- **Work instruction**
A single number is required: the count of lines in the following entries that include the word "https".

- **Data for review**
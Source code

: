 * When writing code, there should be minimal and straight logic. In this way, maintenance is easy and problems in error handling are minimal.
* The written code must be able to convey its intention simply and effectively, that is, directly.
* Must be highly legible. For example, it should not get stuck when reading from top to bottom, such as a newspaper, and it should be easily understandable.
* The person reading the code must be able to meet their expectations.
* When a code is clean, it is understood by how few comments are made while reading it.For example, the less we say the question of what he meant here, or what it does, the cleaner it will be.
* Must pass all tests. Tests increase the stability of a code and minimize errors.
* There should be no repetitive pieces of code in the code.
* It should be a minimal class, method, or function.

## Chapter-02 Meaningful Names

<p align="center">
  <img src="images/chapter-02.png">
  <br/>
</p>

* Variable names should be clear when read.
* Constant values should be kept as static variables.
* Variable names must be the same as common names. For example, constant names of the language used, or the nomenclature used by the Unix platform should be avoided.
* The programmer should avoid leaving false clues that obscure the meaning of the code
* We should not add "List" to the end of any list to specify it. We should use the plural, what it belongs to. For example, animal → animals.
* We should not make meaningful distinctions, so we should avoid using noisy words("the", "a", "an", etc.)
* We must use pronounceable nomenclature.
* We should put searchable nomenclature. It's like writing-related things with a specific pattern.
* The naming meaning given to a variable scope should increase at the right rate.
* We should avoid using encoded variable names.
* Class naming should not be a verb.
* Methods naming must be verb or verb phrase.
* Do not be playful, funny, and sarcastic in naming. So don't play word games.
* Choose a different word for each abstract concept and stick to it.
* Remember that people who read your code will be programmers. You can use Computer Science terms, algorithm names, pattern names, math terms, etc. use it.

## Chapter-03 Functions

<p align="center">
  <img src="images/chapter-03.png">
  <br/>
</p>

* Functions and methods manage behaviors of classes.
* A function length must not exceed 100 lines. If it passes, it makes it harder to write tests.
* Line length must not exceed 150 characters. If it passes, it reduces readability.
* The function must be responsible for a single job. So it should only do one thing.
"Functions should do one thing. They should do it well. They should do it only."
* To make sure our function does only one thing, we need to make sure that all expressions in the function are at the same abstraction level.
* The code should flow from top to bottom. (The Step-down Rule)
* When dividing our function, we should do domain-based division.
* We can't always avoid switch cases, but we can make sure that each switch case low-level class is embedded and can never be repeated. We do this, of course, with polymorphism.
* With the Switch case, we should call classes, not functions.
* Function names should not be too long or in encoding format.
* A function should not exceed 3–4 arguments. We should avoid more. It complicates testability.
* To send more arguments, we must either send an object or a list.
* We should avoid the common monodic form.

...

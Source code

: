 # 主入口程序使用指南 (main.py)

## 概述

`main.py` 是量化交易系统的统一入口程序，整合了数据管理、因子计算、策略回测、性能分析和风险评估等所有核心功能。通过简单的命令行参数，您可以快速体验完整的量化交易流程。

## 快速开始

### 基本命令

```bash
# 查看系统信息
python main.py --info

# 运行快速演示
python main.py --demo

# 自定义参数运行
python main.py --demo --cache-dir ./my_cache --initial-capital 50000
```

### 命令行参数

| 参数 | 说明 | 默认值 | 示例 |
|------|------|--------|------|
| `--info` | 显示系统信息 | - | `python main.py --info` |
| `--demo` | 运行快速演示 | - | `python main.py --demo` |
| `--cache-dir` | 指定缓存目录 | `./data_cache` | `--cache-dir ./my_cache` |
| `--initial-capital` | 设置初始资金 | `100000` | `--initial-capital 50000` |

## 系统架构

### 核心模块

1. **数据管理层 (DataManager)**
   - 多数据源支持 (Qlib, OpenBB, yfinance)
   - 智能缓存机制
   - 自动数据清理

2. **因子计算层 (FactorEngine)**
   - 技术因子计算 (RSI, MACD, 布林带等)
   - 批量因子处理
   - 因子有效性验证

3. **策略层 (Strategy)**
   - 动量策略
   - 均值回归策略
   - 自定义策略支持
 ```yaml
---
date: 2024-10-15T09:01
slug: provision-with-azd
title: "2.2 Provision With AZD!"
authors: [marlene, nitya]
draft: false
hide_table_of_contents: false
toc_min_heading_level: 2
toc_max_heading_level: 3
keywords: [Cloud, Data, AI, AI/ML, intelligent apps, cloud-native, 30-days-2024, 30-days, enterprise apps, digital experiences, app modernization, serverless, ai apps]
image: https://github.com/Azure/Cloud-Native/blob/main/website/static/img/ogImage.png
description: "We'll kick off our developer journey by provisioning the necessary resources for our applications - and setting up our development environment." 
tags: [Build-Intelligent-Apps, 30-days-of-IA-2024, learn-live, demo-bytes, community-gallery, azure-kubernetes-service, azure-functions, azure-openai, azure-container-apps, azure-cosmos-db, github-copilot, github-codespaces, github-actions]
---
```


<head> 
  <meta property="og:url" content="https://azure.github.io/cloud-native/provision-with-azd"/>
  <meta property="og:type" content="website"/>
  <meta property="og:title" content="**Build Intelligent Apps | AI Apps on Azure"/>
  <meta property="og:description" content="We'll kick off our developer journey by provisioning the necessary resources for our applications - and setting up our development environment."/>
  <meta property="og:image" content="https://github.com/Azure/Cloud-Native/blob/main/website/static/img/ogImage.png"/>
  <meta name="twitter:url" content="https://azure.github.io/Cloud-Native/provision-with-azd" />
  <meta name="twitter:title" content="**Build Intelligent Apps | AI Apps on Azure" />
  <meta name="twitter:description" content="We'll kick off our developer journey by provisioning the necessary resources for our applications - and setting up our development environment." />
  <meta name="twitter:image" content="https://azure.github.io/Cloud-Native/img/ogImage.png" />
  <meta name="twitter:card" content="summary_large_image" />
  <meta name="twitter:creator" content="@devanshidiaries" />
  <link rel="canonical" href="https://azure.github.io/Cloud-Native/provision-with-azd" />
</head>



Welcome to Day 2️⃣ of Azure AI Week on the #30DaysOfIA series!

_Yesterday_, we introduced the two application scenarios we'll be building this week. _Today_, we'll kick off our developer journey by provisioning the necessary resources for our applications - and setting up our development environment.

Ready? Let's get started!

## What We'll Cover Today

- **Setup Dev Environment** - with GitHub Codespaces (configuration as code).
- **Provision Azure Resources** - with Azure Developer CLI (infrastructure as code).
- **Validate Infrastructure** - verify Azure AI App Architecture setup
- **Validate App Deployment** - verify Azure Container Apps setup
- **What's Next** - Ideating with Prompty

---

- **Task response**
6